ACTIVITY: An image-free, verbatim transcription of the records is the expected result.

DATA FOR REVIEW below:

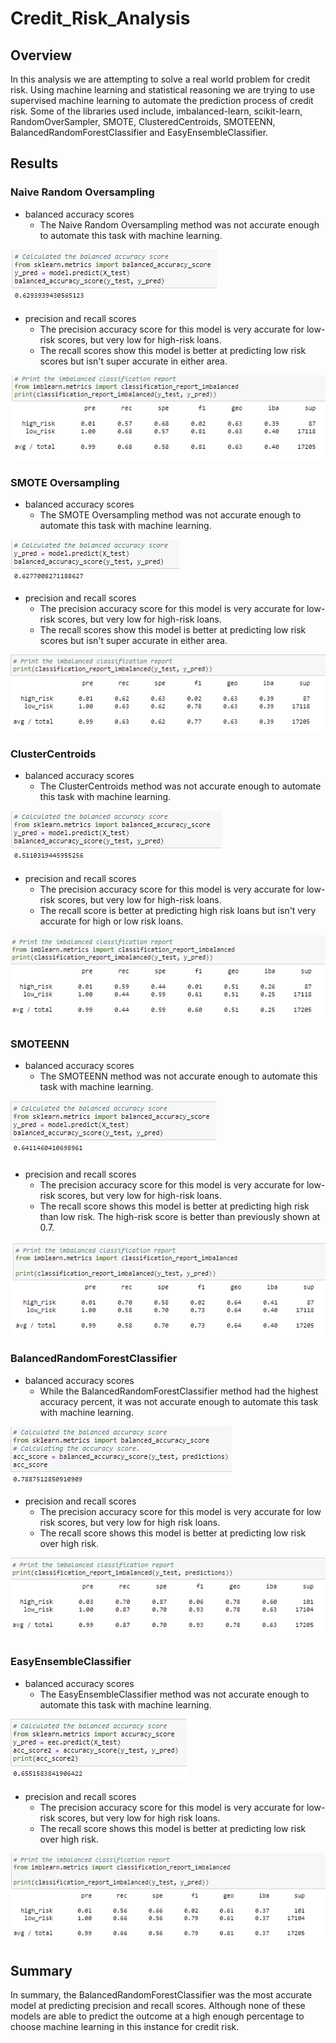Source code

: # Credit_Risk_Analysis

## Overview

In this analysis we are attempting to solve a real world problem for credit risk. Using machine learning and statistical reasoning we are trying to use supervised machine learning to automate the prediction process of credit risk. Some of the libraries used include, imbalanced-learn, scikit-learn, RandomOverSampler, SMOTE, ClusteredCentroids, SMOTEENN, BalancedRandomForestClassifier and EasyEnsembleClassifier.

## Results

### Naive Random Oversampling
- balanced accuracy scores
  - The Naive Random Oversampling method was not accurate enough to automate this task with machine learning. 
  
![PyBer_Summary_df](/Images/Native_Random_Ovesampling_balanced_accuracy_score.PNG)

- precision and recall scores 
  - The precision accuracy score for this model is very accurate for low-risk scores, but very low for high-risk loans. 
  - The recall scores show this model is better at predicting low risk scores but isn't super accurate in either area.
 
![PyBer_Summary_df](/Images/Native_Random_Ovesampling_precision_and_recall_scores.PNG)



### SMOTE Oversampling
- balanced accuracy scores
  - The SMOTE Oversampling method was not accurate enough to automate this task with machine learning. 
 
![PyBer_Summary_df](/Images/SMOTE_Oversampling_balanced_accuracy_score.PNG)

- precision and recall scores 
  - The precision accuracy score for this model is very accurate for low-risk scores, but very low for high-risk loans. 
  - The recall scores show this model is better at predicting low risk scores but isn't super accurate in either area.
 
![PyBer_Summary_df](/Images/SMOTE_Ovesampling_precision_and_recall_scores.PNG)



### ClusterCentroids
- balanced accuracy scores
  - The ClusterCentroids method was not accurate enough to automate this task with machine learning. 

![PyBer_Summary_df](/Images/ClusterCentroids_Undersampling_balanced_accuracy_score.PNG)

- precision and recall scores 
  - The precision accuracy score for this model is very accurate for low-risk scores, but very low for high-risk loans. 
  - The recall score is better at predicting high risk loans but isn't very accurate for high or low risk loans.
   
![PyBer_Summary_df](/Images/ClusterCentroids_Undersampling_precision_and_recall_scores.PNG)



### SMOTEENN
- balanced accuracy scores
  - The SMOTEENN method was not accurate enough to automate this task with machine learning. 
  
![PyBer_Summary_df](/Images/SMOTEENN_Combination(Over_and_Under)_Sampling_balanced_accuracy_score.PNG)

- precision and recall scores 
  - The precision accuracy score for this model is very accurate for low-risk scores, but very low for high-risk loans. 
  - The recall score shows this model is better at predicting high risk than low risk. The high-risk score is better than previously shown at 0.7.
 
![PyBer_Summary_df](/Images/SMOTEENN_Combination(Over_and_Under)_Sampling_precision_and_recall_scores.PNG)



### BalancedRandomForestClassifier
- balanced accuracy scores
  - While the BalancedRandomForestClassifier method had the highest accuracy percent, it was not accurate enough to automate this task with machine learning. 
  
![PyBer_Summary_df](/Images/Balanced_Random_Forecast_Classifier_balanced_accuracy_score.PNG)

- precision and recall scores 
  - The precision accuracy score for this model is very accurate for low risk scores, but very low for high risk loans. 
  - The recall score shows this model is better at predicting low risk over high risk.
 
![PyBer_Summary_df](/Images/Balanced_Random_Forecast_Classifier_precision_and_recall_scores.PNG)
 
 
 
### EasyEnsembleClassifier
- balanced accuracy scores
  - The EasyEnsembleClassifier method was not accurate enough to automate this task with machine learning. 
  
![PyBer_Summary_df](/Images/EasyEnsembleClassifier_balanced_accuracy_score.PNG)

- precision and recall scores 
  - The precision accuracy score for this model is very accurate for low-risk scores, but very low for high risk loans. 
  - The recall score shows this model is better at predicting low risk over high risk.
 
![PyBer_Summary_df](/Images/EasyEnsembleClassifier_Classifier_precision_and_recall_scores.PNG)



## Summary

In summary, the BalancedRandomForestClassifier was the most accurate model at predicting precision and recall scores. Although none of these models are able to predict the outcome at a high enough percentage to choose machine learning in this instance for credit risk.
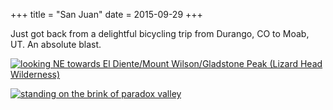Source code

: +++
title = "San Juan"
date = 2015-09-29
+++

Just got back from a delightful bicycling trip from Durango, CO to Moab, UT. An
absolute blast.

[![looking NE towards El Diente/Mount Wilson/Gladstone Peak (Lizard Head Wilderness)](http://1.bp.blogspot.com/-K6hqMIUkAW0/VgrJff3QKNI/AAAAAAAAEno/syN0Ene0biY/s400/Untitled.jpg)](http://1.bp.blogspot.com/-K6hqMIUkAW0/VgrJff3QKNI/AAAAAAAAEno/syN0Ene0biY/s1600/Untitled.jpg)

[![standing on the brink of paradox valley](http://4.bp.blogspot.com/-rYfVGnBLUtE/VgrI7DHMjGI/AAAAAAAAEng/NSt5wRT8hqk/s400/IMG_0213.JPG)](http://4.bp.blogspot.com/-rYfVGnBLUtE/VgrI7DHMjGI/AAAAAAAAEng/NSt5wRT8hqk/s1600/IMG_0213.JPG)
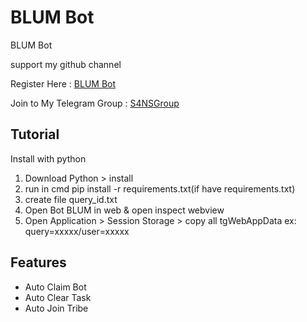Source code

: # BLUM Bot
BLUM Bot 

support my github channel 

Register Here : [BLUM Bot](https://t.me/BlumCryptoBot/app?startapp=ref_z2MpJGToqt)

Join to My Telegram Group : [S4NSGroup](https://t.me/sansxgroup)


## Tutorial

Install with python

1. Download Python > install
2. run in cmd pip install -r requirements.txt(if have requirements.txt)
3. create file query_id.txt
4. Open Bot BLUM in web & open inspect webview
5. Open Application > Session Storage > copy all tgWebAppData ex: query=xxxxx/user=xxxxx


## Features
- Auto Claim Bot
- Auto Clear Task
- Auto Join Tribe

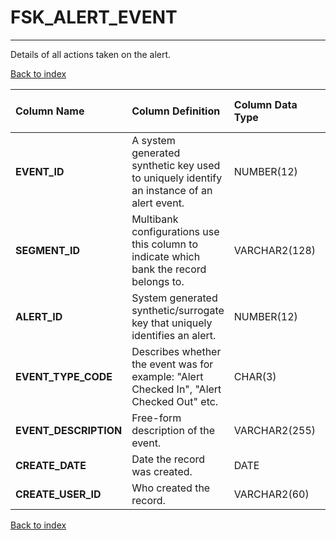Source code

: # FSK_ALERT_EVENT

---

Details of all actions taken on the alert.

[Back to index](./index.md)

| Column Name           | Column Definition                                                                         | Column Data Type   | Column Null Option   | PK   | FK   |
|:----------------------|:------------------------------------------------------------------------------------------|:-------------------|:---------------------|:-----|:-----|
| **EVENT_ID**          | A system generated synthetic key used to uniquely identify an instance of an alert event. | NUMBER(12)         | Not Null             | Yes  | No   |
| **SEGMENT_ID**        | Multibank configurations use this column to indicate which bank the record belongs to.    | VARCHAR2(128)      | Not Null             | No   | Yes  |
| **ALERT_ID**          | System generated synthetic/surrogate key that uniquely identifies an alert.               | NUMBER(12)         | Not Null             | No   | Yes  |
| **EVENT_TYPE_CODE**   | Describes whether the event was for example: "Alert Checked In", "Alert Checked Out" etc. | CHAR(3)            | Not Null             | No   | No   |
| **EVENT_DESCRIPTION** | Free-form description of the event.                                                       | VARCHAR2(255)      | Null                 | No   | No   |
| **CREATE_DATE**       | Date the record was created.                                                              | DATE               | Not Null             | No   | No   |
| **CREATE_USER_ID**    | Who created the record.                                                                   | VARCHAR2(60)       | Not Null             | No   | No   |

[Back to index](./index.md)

End of DATA FOR REVIEW.

TASK SOLUTION:
Source code

: # Credit_Risk_Analysis

## Overview

In this analysis we are attempting to solve a real world problem for credit risk. Using machine learning and statistical reasoning we are trying to use supervised machine learning to automate the prediction process of credit risk. Some of the libraries used include, imbalanced-learn, scikit-learn, RandomOverSampler, SMOTE, ClusteredCentroids, SMOTEENN, BalancedRandomForestClassifier and EasyEnsembleClassifier.

## Results

### Naive Random Oversampling
- balanced accuracy scores
  - The Naive Random Oversampling method was not accurate enough to automate this task with machine learning. 
  
![PyBer_Summary_df](/Images/Native_Random_Ovesampling_balanced_accuracy_score.PNG)

- precision and recall scores 
  - The precision accuracy score for this model is very accurate for low-risk scores, but very low for high-risk loans. 
  - The recall scores show this model is better at predicting low risk scores but isn't super accurate in either area.
 
![PyBer_Summary_df](/Images/Native_Random_Ovesampling_precision_and_recall_scores.PNG)



### SMOTE Oversampling
- balanced accuracy scores
  - The SMOTE Oversampling method was not accurate enough to automate this task with machine learning. 
 
![PyBer_Summary_df](/Images/SMOTE_Oversampling_balanced_accuracy_score.PNG)

- precision and recall scores 
  - The precision accuracy score for this model is very accurate for low-risk scores, but very low for high-risk loans. 
  - The recall scores show this model is better at predicting low risk scores but isn't super accurate in either area.
 
![PyBer_Summary_df](/Images/SMOTE_Ovesampling_precision_and_recall_scores.PNG)



### ClusterCentroids
- balanced accuracy scores
  - The ClusterCentroids method was not accurate enough to automate this task with machine learning. 

![PyBer_Summary_df](/Images/ClusterCentroids_Undersampling_balanced_accuracy_score.PNG)

- precision and recall scores 
  - The precision accuracy score for this model is very accurate for low-risk scores, but very low for high-risk loans. 
  - The recall score is better at predicting high risk loans but isn't very accurate for high or low risk loans.
   
![PyBer_Summary_df](/Images/ClusterCentroids_Undersampling_precision_and_recall_scores.PNG)



### SMOTEENN
- balanced accuracy scores
  - The SMOTEENN method was not accurate enough to automate this task with machine learning. 
  
![PyBer_Summary_df](/Images/SMOTEENN_Combination(Over_and_Under)_Sampling_balanced_accuracy_score.PNG)

- precision and recall scores 
  - The precision accuracy score for this model is very accurate for low-risk scores, but very low for high-risk loans. 
  - The recall score shows this model is better at predicting high risk than low risk. The high-risk score is better than previously shown at 0.7.
 
![PyBer_Summary_df](/Images/SMOTEENN_Combination(Over_and_Under)_Sampling_precision_and_recall_scores.PNG)



### BalancedRandomForestClassifier
- balanced accuracy scores
  - While the BalancedRandomForestClassifier method had the highest accuracy percent, it was not accurate enough to automate this task with machine learning. 
  
![PyBer_Summary_df](/Images/Balanced_Random_Forecast_Classifier_balanced_accuracy_score.PNG)

- precision and recall scores 
  - The precision accuracy score for this model is very accurate for low risk scores, but very low for high risk loans. 
  - The recall score shows this model is better at predicting low risk over high risk.
 
![PyBer_Summary_df](/Images/Balanced_Random_Forecast_Classifier_precision_and_recall_scores.PNG)
 
 
 
### EasyEnsembleClassifier
- balanced accuracy scores
  - The EasyEnsembleClassifier method was not accurate enough to automate this task with machine learning. 
  
![PyBer_Summary_df](/Images/EasyEnsembleClassifier_balanced_accuracy_score.PNG)

- precision and recall scores 
  - The precision accuracy score for this model is very accurate for low-risk scores, but very low for high risk loans. 
  - The recall score shows this model is better at predicting low risk over high risk.
 
![PyBer_Summary_df](/Images/EasyEnsembleClassifier_Classifier_precision_and_recall_scores.PNG)



## Summary

In summary, the BalancedRandomForestClassifier was the most accurate model at predicting precision and recall scores. Although none of these models are able to predict the outcome at a high enough percentage to choose machine learning in this instance for credit risk.
Source code

: +++
title = "San Juan"
date = 2015-09-29
+++

Just got back from a delightful bicycling trip from Durango, CO to Moab, UT. An
absolute blast.

[![looking NE towards El Diente/Mount Wilson/Gladstone Peak (Lizard Head Wilderness)](http://1.bp.blogspot.com/-K6hqMIUkAW0/VgrJff3QKNI/AAAAAAAAEno/syN0Ene0biY/s400/Untitled.jpg)](http://1.bp.blogspot.com/-K6hqMIUkAW0/VgrJff3QKNI/AAAAAAAAEno/syN0Ene0biY/s1600/Untitled.jpg)

[![standing on the brink of paradox valley](http://4.bp.blogspot.com/-rYfVGnBLUtE/VgrI7DHMjGI/AAAAAAAAEng/NSt5wRT8hqk/s400/IMG_0213.JPG)](http://4.bp.blogspot.com/-rYfVGnBLUtE/VgrI7DHMjGI/AAAAAAAAEng/NSt5wRT8hqk/s1600/IMG_0213.JPG)
Source code

: # BLUM Bot
BLUM Bot 

support my github channel 

Register Here : [BLUM Bot](https://t.me/BlumCryptoBot/app?startapp=ref_z2MpJGToqt)

Join to My Telegram Group : [S4NSGroup](https://t.me/sansxgroup)


## Tutorial

Install with python

1. Download Python > install
2. run in cmd pip install -r requirements.txt(if have requirements.txt)
3. create file query_id.txt
4. Open Bot BLUM in web & open inspect webview
5. Open Application > Session Storage > copy all tgWebAppData ex: query=xxxxx/user=xxxxx


## Features
- Auto Claim Bot
- Auto Clear Task
- Auto Join Tribe

Source code

: # FSK_ALERT_EVENT

---

Details of all actions taken on the alert.

[Back to index](./index.md)

| Column Name           | Column Definition                                                                         | Column Data Type   | Column Null Option   | PK   | FK   |
|:----------------------|:------------------------------------------------------------------------------------------|:-------------------|:---------------------|:-----|:-----|
| **EVENT_ID**          | A system generated synthetic key used to uniquely identify an instance of an alert event. | NUMBER(12)         | Not Null             | Yes  | No   |
| **SEGMENT_ID**        | Multibank configurations use this column to indicate which bank the record belongs to.    | VARCHAR2(128)      | Not Null             | No   | Yes  |
| **ALERT_ID**          | System generated synthetic/surrogate key that uniquely identifies an alert.               | NUMBER(12)         | Not Null             | No   | Yes  |
| **EVENT_TYPE_CODE**   | Describes whether the event was for example: "Alert Checked In", "Alert Checked Out" etc. | CHAR(3)            | Not Null             | No   | No   |
| **EVENT_DESCRIPTION** | Free-form description of the event.                                                       | VARCHAR2(255)      | Null                 | No   | No   |
| **CREATE_DATE**       | Date the record was created.                                                              | DATE               | Not Null             | No   | No   |
| **CREATE_USER_ID**    | Who created the record.                                                                   | VARCHAR2(60)       | Not Null             | No   | No   |

[Back to index](./index.md)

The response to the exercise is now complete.